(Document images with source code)
══════════

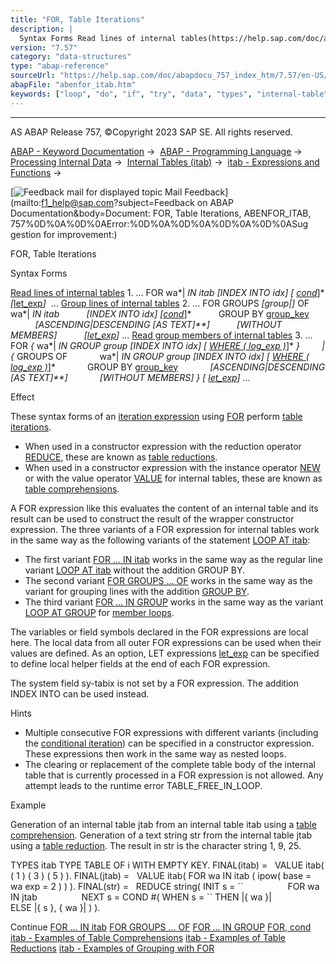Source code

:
 ```yaml
---
title: "FOR, Table Iterations"
description: |
  Syntax Forms Read lines of internal tables(https://help.sap.com/doc/abapdocu_757_index_htm/7.57/en-US/abenfor_in_itab.htm) 1. ... FOR wa<fs> IN itab INDEX INTO idx  cond(https://help.sap.com/doc/abapdocu_757_index_htm/7.57/en-US/abenfor_cond.htm) let_exp(https://help.s
version: "7.57"
category: "data-structures"
type: "abap-reference"
sourceUrl: "https://help.sap.com/doc/abapdocu_757_index_htm/7.57/en-US/abenfor_itab.htm"
abapFile: "abenfor_itab.htm"
keywords: ["loop", "do", "if", "try", "data", "types", "internal-table", "field-symbol", "abenfor", "itab"]
---
```


* * *

AS ABAP Release 757, ©Copyright 2023 SAP SE. All rights reserved.

[ABAP - Keyword Documentation](https://help.sap.com/doc/abapdocu_757_index_htm/7.57/en-US/abenabap.htm) →  [ABAP - Programming Language](https://help.sap.com/doc/abapdocu_757_index_htm/7.57/en-US/abenabap_reference.htm) →  [Processing Internal Data](https://help.sap.com/doc/abapdocu_757_index_htm/7.57/en-US/abenabap_data_working.htm) →  [Internal Tables (itab)](https://help.sap.com/doc/abapdocu_757_index_htm/7.57/en-US/abenitab.htm) →  [itab - Expressions and Functions](https://help.sap.com/doc/abapdocu_757_index_htm/7.57/en-US/abentable_processing_expr_func.htm) → 

 [![](Mail.gif?object=Mail.gif&sap-language=EN "Feedback mail for displayed topic") Mail Feedback](mailto:f1_help@sap.com?subject=Feedback on ABAP Documentation&body=Document: FOR, Table Iterations, ABENFOR_ITAB, 757%0D%0A%0D%0AError:%0D%0A%0D%0A%0D%0A%0D%0ASug
gestion for improvement:)

FOR, Table Iterations

Syntax Forms

[Read lines of internal tables](https://help.sap.com/doc/abapdocu_757_index_htm/7.57/en-US/abenfor_in_itab.htm)
1\. ... FOR wa*|*<fs> IN itab *\[*INDEX INTO idx*\]* *\[* [cond](https://help.sap.com/doc/abapdocu_757_index_htm/7.57/en-US/abenfor_cond.htm)*\]* *\[*[let\_exp](https://help.sap.com/doc/abapdocu_757_index_htm/7.57/en-US/abaplet.htm)*\]*  ...
[Group lines of internal tables](https://help.sap.com/doc/abapdocu_757_index_htm/7.57/en-US/abenfor_groups_of.htm)
2\. ... FOR GROUPS *\[*group*|*<group>*\]* OF wa*|*<fs> IN itab
          *\[*INDEX INTO idx*\]* *\[*[cond](https://help.sap.com/doc/abapdocu_757_index_htm/7.57/en-US/abenfor_cond.htm)*\]*
          GROUP BY [group\_key](https://help.sap.com/doc/abapdocu_757_index_htm/7.57/en-US/abaploop_at_itab_group_by_key.htm)
          *\[*ASCENDING*|*DESCENDING *\[*AS TEXT*\]**\]*
          *\[*WITHOUT MEMBERS*\]*
          *\[*[let\_exp](https://help.sap.com/doc/abapdocu_757_index_htm/7.57/en-US/abaplet.htm)*\]* ...
[Read group members of internal tables](https://help.sap.com/doc/abapdocu_757_index_htm/7.57/en-US/abenfor_in_group.htm)
3\. ... FOR *{* wa*|*<fs> IN GROUP group *\[*INDEX INTO idx*\]* *\[* [WHERE ( log\_exp )](https://help.sap.com/doc/abapdocu_757_index_htm/7.57/en-US/abenfor_cond.htm)*\]* *}*
        *|* *{* GROUPS OF
            wa*|*<fs> IN GROUP group *\[*INDEX INTO idx*\]* *\[* [WHERE ( log\_exp )](https://help.sap.com/doc/abapdocu_757_index_htm/7.57/en-US/abenfor_cond.htm)*\]*
            GROUP BY [group\_key](https://help.sap.com/doc/abapdocu_757_index_htm/7.57/en-US/abaploop_at_itab_group_by_key.htm)
            *\[*ASCENDING*|*DESCENDING *\[*AS TEXT*\]**\]*
            *\[*WITHOUT MEMBERS*\]* *}* *\[* [let\_exp](https://help.sap.com/doc/abapdocu_757_index_htm/7.57/en-US/abaplet.htm)*\]* ...

Effect

These syntax forms of an [iteration expression](https://help.sap.com/doc/abapdocu_757_index_htm/7.57/en-US/abeniteration_expression_glosry.htm "Glossary Entry") using [FOR](https://help.sap.com/doc/abapdocu_757_index_htm/7.57/en-US/abenfor.htm) perform [table iterations](https://help.sap.com/doc/abapdocu_757_index_htm/7.57/en-US/abentable_iteration_glosry.htm "Glossary Entry").

-   When used in a constructor expression with the reduction operator [REDUCE](https://help.sap.com/doc/abapdocu_757_index_htm/7.57/en-US/abenconstructor_expression_reduce.htm), these are known as [table reductions](https://help.sap.com/doc/abapdocu_757_index_htm/7.57/en-US/abentable_reduction_glosry.htm "Glossary Entry").
-   When used in a constructor expression with the instance operator [NEW](https://help.sap.com/doc/abapdocu_757_index_htm/7.57/en-US/abennew_constructor_params_itab.htm) or with the value operator [VALUE](https://help.sap.com/doc/abapdocu_757_index_htm/7.57/en-US/abenvalue_constructor_params_itab.htm) for internal tables, these are known as [table comprehensions](https://help.sap.com/doc/abapdocu_757_index_htm/7.57/en-US/abentable_comprehension_glosry.htm "Glossary Entry").

A FOR expression like this evaluates the content of an internal table and its result can be used to construct the result of the wrapper constructor expression. The three variants of a FOR expression for internal tables work in the same way as the following variants of the statement [LOOP AT itab](https://help.sap.com/doc/abapdocu_757_index_htm/7.57/en-US/abaploop_at_itab_variants.htm):

-   The first variant [FOR ... IN itab](https://help.sap.com/doc/abapdocu_757_index_htm/7.57/en-US/abenfor_in_itab.htm) works in the same way as the regular line variant [LOOP AT itab](https://help.sap.com/doc/abapdocu_757_index_htm/7.57/en-US/abaploop_at_itab.htm) without the addition GROUP BY.
-   The second variant [FOR GROUPS ... OF](https://help.sap.com/doc/abapdocu_757_index_htm/7.57/en-US/abenfor_groups_of.htm) works in the same way as the variant for grouping lines with the addition [GROUP BY](https://help.sap.com/doc/abapdocu_757_index_htm/7.57/en-US/abaploop_at_itab_group_by.htm).
-   The third variant [FOR ... IN GROUP](https://help.sap.com/doc/abapdocu_757_index_htm/7.57/en-US/abenfor_in_group.htm) works in the same way as the variant [LOOP AT GROUP](https://help.sap.com/doc/abapdocu_757_index_htm/7.57/en-US/abaploop_at_group.htm) for [member loops](https://help.sap.com/doc/abapdocu_757_index_htm/7.57/en-US/abenmember_loop_glosry.htm "Glossary Entry").

The variables or field symbols declared in the FOR expressions are local here. The local data from all outer FOR expressions can be used when their values are defined. As an option, LET expressions [let\_exp](https://help.sap.com/doc/abapdocu_757_index_htm/7.57/en-US/abaplet.htm) can be specified to define local helper fields at the end of each FOR expression.

The system field sy-tabix is not set by a FOR expression. The addition INDEX INTO can be used instead.

Hints

-   Multiple consecutive FOR expressions with different variants (including the [conditional iteration](https://help.sap.com/doc/abapdocu_757_index_htm/7.57/en-US/abenfor_conditional.htm)) can be specified in a constructor expression. These expressions then work in the same way as nested loops.
-   The clearing or replacement of the complete table body of the internal table that is currently processed in a FOR expression is not allowed. Any attempt leads to the runtime error TABLE\_FREE\_IN\_LOOP.

Example

Generation of an internal table jtab from an internal table itab using a [table comprehension](https://help.sap.com/doc/abapdocu_757_index_htm/7.57/en-US/abentable_comprehension_glosry.htm "Glossary Entry"). Generation of a text string str from the internal table jtab using a [table reduction](https://help.sap.com/doc/abapdocu_757_index_htm/7.57/en-US/abentable_reduction_glosry.htm "Glossary Entry"). The result in str is the character string 1, 9, 25.

TYPES itab TYPE TABLE OF i WITH EMPTY KEY.
FINAL(itab) =
  VALUE itab( ( 1 ) ( 3 ) ( 5 ) ).
FINAL(jtab) =
  VALUE itab( FOR wa IN itab ( ipow( base = wa exp = 2 ) ) ).
FINAL(str) =
  REDUCE string( INIT s = \`\`
                 FOR wa IN jtab
                 NEXT s = COND #( WHEN s = \`\` THEN |{ wa }|
                 ELSE |{ s }, { wa }| ) ).

Continue
[FOR ... IN itab](https://help.sap.com/doc/abapdocu_757_index_htm/7.57/en-US/abenfor_in_itab.htm)
[FOR GROUPS ... OF](https://help.sap.com/doc/abapdocu_757_index_htm/7.57/en-US/abenfor_groups_of.htm)
[FOR ... IN GROUP](https://help.sap.com/doc/abapdocu_757_index_htm/7.57/en-US/abenfor_in_group.htm)
[FOR, cond](https://help.sap.com/doc/abapdocu_757_index_htm/7.57/en-US/abenfor_cond.htm)
[itab - Examples of Table Comprehensions](https://help.sap.com/doc/abapdocu_757_index_htm/7.57/en-US/abentable_comprehensions_abexas.htm)
[itab - Examples of Table Reductions](https://help.sap.com/doc/abapdocu_757_index_htm/7.57/en-US/abentable_reductions_abexas.htm)
[itab - Examples of Grouping with FOR](https://help.sap.com/doc/abapdocu_757_index_htm/7.57/en-US/abenfor_grouping_abexas.htm)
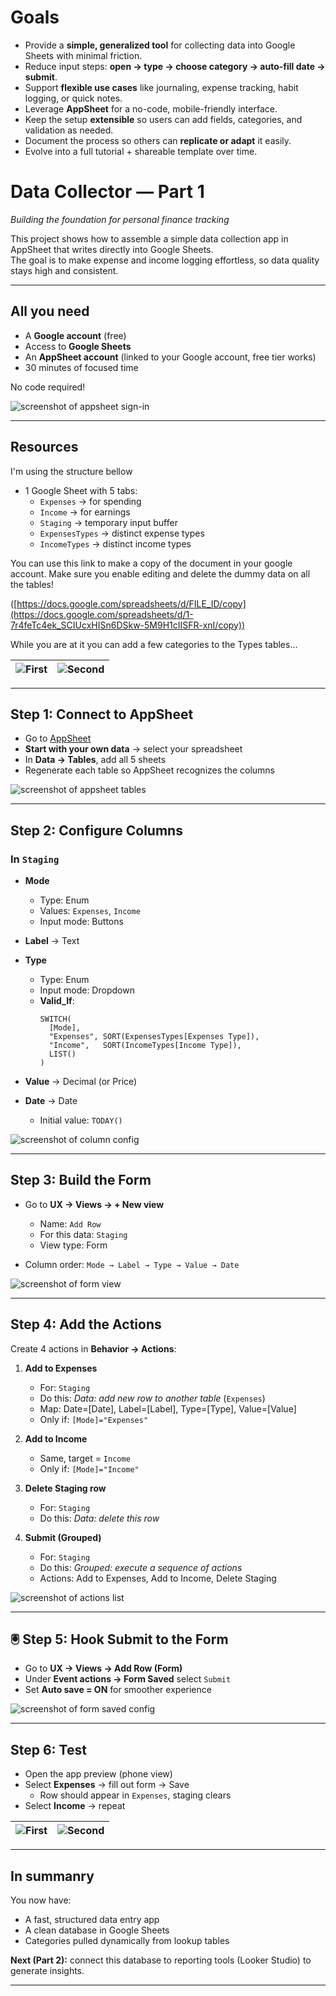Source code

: # Goals

- Provide a **simple, generalized tool** for collecting data into Google Sheets with minimal friction.  
- Reduce input steps: **open → type → choose category → auto-fill date → submit**.  
- Support **flexible use cases** like journaling, expense tracking, habit logging, or quick notes.  
- Leverage **AppSheet** for a no-code, mobile-friendly interface.  
- Keep the setup **extensible** so users can add fields, categories, and validation as needed.  
- Document the process so others can **replicate or adapt** it easily.  
- Evolve into a full tutorial + shareable template over time.


# Data Collector — Part 1  
*Building the foundation for personal finance tracking*

This project shows how to assemble a simple data collection app in AppSheet that writes directly into Google Sheets.  
The goal is to make expense and income logging effortless, so data quality stays high and consistent.

---

## All you need

- A **Google account** (free) 
- Access to **Google Sheets**
- An **AppSheet account** (linked to your Google account, free tier works)  
- 30 minutes of focused time  

No code required!

![screenshot of appsheet sign-in](Captura_1.png)

---

## Resources

I'm using the structure bellow

- 1 Google Sheet with 5 tabs:  
  - `Expenses` → for spending  
  - `Income` → for earnings  
  - `Staging` → temporary input buffer   
  - `ExpensesTypes` → distinct expense types  
  - `IncomeTypes` → distinct income types  


You can use this link to make a copy of the document in your google account. Make sure you enable editing and delete the dummy data on all the tables!

([https://docs.google.com/spreadsheets/d/FILE_ID/copy](https://docs.google.com/spreadsheets/d/1-7r4feTc4ek_SCIUcxHISn6DSkw-5M9H1cIISFR-xnI/copy))

While you are at it you can add a few categories to the Types tables...

| ![First](Captura_104.png) | ![Second](Captura_105.png) |
|----------------------------------|-----------------------------------|
---

## Step 1: Connect to AppSheet

- Go to [AppSheet](https://www.appsheet.com/)  
- **Start with your own data** → select your spreadsheet  
- In **Data → Tables**, add all 5 sheets  
- Regenerate each table so AppSheet recognizes the columns  

![screenshot of appsheet tables](Captura_2.png)

---

## Step 2: Configure Columns  

### In `Staging`  

- **Mode**  
  - Type: Enum  
  - Values: `Expenses`, `Income`  
  - Input mode: Buttons  

- **Label** → Text  

- **Type**  
  - Type: Enum  
  - Input mode: Dropdown  
  - **Valid_If**:  
    ```appsheet
    SWITCH(
      [Mode],
      "Expenses", SORT(ExpensesTypes[Expenses Type]),
      "Income",   SORT(IncomeTypes[Income Type]),
      LIST()
    )
    ```

- **Value** → Decimal (or Price)  

- **Date** → Date  
  - Initial value: `TODAY()`  

![screenshot of column config](Captura_3.png)

---

## Step 3: Build the Form  

- Go to **UX → Views → + New view**  
  - Name: `Add Row`  
  - For this data: `Staging`  
  - View type: Form  

- Column order: `Mode → Label → Type → Value → Date`  

![screenshot of form view](Captura_41.png)

---

## Step 4: Add the Actions  

Create 4 actions in **Behavior → Actions**:  

1. **Add to Expenses**  
   - For: `Staging`  
   - Do this: *Data: add new row to another table* (`Expenses`)  
   - Map: Date=[Date], Label=[Label], Type=[Type], Value=[Value]  
   - Only if: `[Mode]="Expenses"`  

2. **Add to Income**  
   - Same, target = `Income`  
   - Only if: `[Mode]="Income"`  

3. **Delete Staging row**  
   - For: `Staging`  
   - Do this: *Data: delete this row*  

4. **Submit (Grouped)**  
   - For: `Staging`  
   - Do this: *Grouped: execute a sequence of actions*  
   - Actions: Add to Expenses, Add to Income, Delete Staging  

![screenshot of actions list](Captura_5.png)

---

## 🖲 Step 5: Hook Submit to the Form  

- Go to **UX → Views → Add Row (Form)**  
- Under **Event actions → Form Saved** select `Submit`  
- Set **Auto save = ON** for smoother experience  

![screenshot of form saved config](Captura_6.png)

---

## Step 6: Test  

- Open the app preview (phone view)  
- Select **Expenses** → fill out form → Save  
  - Row should appear in `Expenses`, staging clears  
- Select **Income** → repeat  

| ![First](Captura_701.png) | ![Second](Captura_702.png) |
|----------------------------------|-----------------------------------|


---

## In summanry

You now have:  
- A fast, structured data entry app  
- A clean database in Google Sheets  
- Categories pulled dynamically from lookup tables  

**Next (Part 2):** connect this database to reporting tools (Looker Studio) to generate insights.  

---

══════════

▶ [Try it]:
Whenever a line of the entries contains the string "category", copy that line.

▶ [Task solution]:
category: "data-structures"
- Reduce input steps: **open → type → choose category → auto-fill date → submit**.  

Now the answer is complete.